After receiving a radio communication describing the perpetrator of a robbery, several police officers stopped the defendant as he rode a bicycle three blocks from the scene of the crime. The defendant was detained and transported to the scene of the crime where he was arrested after being identified by the complainant. Although the hearing record is unclear as to whether the officers knew, prior to the stop, that the suspect was seen fleeing on a bicycle, we nevertheless find that this brief detention of the defendant was permissible and did not amount to an arrest (see, People v Hicks, 68 NY2d 234). The defendant was not handcuffed; he was told he would be released if he was not identified; the crime scene was only a few blocks away; the crime had occurred about 15 minutes earlier; an eyewitness was available and there were no less intrusive means of quickly dispelling the officers’ suspicion (see, People v Patrick, 130 AD2d 687, lv denied 70 NY2d 753; People v Grey, 134 AD2d 613, lv denied 71 NY2d 897; People v Davison, 127 AD2d 680, lv denied 69 NY2d 1003). Consequently, the defendant was arrested after he was identified by the complainant. The defendant’s motion to suppress the identification and his statement to the police officers on the ground of an unlawful arrest was properly denied.

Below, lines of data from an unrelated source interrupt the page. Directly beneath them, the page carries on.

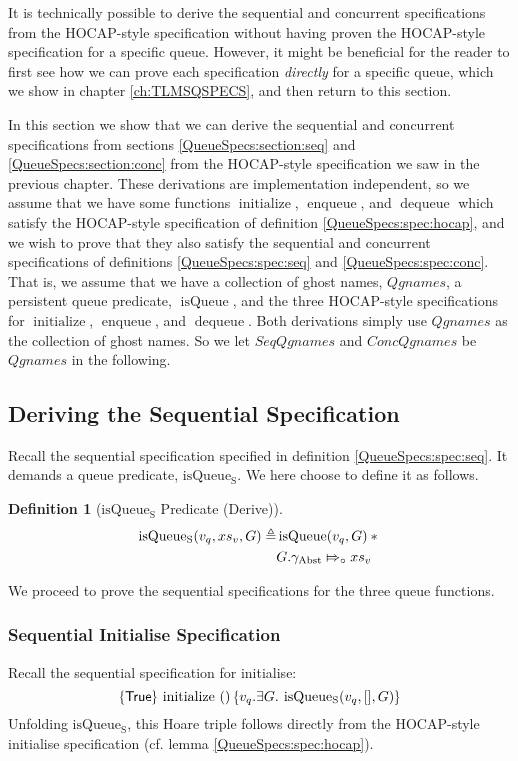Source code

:\documentclass[a4paper, 10pt]{report}
\theoremstyle{definition}
\newtheorem{definition}{Definition}[section]
\newcommand{\initialise}{\operatorname{initialize}}
\newcommand{\enqueue}{\operatorname{enqueue}}
\newcommand{\dequeue}{\operatorname{dequeue}}
\newcommand{\isqueue}{\operatorname{isQueue}}
\newcommand{\isqueueseq}{\operatorname{isQueue_{S}}}
\newcommand{\SeqQgnames}{SeqQgnames}
\newcommand{\ConcQgnames}{ConcQgnames}
\newcommand{\Qgnames}{Qgnames}
\newcommand{\vq}{v_q}
\newcommand{\absvalueList}{xs_v}
\newcommand{\Qg}{G}
\newcommand{\gabst}{\gname_{\mathrm{Abst}}}
\newcommand{\abstractstatefullfrag}[2]{#1 \Mapsto_{\circ} #2}
\newcommand{\seqspecinitHTGen}[2]{\hoare{\TRUE}{\initialise \ \TT}{#1 . \Exists #2. \isqueueseq(#1, [], #2)}}
\newcommand{\seqspecinitGen}[2]{\seqspecinitHTGen{#1}{#2}}
\newcommand{\seqspecinit}{\seqspecinitGen{\vq}{\Qg}}
\begin{document}
It is technically possible to derive the sequential and concurrent specifications from the HOCAP-style specification without having proven the HOCAP-style specification for a specific queue. However, it might be beneficial for the reader to first see how we can prove each specification \textit{directly} for a specific queue, which we show in chapter \ref{ch:TLMSQSPECS}, and then return to this section.


In this section we show that we can derive the sequential and concurrent specifications from sections \ref{QueueSpecs:section:seq} and \ref{QueueSpecs:section:conc} from the HOCAP-style specification we saw in the previous chapter. These derivations are implementation independent, so we assume that we have some functions $\initialise$, $\enqueue$, and $\dequeue$ which satisfy the HOCAP-style specification of definition \ref{QueueSpecs:spec:hocap}, and we wish to prove that they also satisfy the sequential and concurrent specifications of definitions \ref{QueueSpecs:spec:seq} and \ref{QueueSpecs:spec:conc}. That is, we assume that we have a collection of ghost names, $\Qgnames$, a persistent queue predicate, $\isqueue$, and the three HOCAP-style specifications for $\initialise$, $\enqueue$, and $\dequeue$. Both derivations simply use $\Qgnames$ as the collection of ghost names. So we let $\SeqQgnames$ and $\ConcQgnames$ be $\Qgnames$ in the following.

\subsection{Deriving the Sequential Specification}
Recall the sequential specification specified in definition \ref{QueueSpecs:spec:seq}. It demands a queue predicate, $\isqueueseq$. We here choose to define it as follows.
\begin{definition}[$\isqueueseq$ Predicate (Derive)]\label{QueueSpecs:spec:seq:isqueueseq_derive}
\begin{align*}
  \isqueueseq(\vq, \absvalueList, \Qg) \eqdef
    &\isqueue(\vq, \Qg) \star{}\\
    &\abstractstatefullfrag{\Qg.\gabst}{\absvalueList}
\end{align*}
\end{definition}
We proceed to prove the sequential specifications for the three queue functions.

\subsubsection{Sequential Initialise Specification}
Recall the sequential specification for initialise:
\begin{equation*}
  \seqspecinit
\end{equation*}
Unfolding $\isqueueseq$, this Hoare triple follows directly from the HOCAP-style initialise specification (cf. lemma \ref{QueueSpecs:spec:hocap}).
\end{document}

Contrary to the defendant’s contention, we find that the court’s instructions to the jury regarding his failure to testify did not deprive him of a fair trial. It is well settled that a court should not elaborate on the simple language of CPL 300.10 (2) (see, People v McLucas, 15 NY2d 167; People v Morris, 129 AD2d 591; CPL 300.10 [2]). Although the court went beyond the wording of the statute, the instructions were not so extensive as to unduly draw attention to the defendant’s failure to testify nor did they imply that the failure to testify was merely a trial maneuver rather than a constitutional right (see, People v Morris, supra; People v Gonzalez, 72 AD2d 508; cf., People v Reid, 135 AD2d 753; People v Concepcion, 128 AD2d 887, appeal withdrawn 69 NY2d 1002).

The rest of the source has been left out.